» **Task directions**
Pull out every line of the listing below where "чтобы" appears.

» **Data for this exercise**
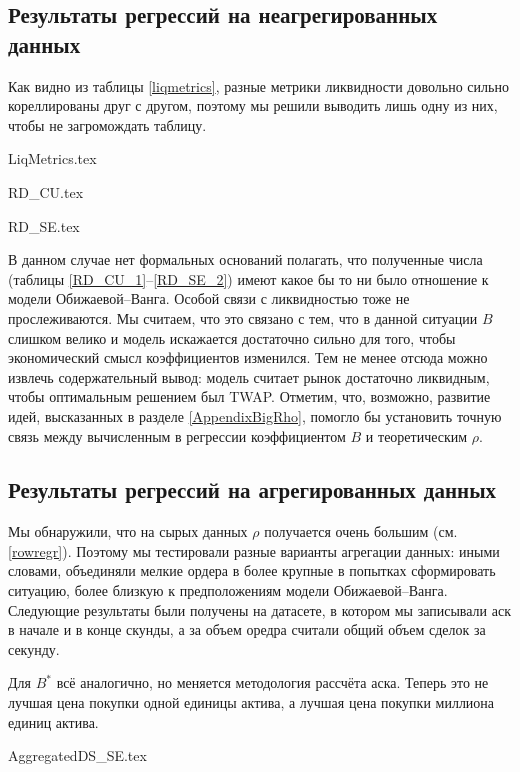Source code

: \subsection{Результаты регрессий на неагрегированных данных}
Как видно из таблицы \ref{liqmetrics}, разные метрики ликвидности довольно сильно кореллированы друг с другом, поэтому 
мы решили выводить лишь одну из них, чтобы не загромождать таблицу.
\par
{LiqMetrics.tex}

{RD_CU.tex}

{RD_SE.tex}


В данном случае нет формальных оснований полагать, что полученные числа 
(таблицы \ref{RD_CU_1}--\ref{RD_SE_2}) имеют какое бы то ни было отношение к модели 
Обижаевой--Ванга. Особой связи с ликвидностью тоже не прослеживаются. Мы считаем, что это связано с тем, 
что в данной ситуации $B$ слишком велико и модель искажается достаточно сильно для того, 
чтобы экономический смысл коэффициентов изменился. Тем не менее отсюда можно извлечь содержательный вывод:
модель считает рынок достаточно ликвидным, чтобы оптимальным решением был TWAP. 
Отметим, что, возможно, развитие идей, высказанных в разделе \ref{AppendixBigRho}, 
помогло бы установить точную связь между вычисленным в регрессии
коэффициентом $B$ и теоретическим $\rho$. 


\subsection{Результаты регрессий на агрегированных данных}
Мы обнаружили, что на сырых данных $\rho$ получается очень большим (см. \ref{rowregr}). Поэтому мы тестировали разные
варианты агрегации данных: иными словами, объединяли мелкие ордера в более крупные в попытках сформировать ситуацию,
более близкую к предположениям модели Обижаевой--Ванга. Следующие результаты были получены на датасете, в котором мы 
записывали аск в начале и в конце скунды, а за объем оредра считали общий объем сделок за секунду.
\par
Для $B ^*$ всё аналогично, но меняется методология рассчёта аска. Теперь это не лучшая цена покупки
одной единицы актива, а лучшая цена покупки миллиона единиц актива. \par

{AggregatedDS_SE.tex}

» **Your solution**
мы решили выводить лишь одну из них, чтобы не загромождать таблицу.
чтобы экономический смысл коэффициентов изменился. Тем не менее отсюда можно извлечь содержательный вывод:
модель считает рынок достаточно ликвидным, чтобы оптимальным решением был TWAP. 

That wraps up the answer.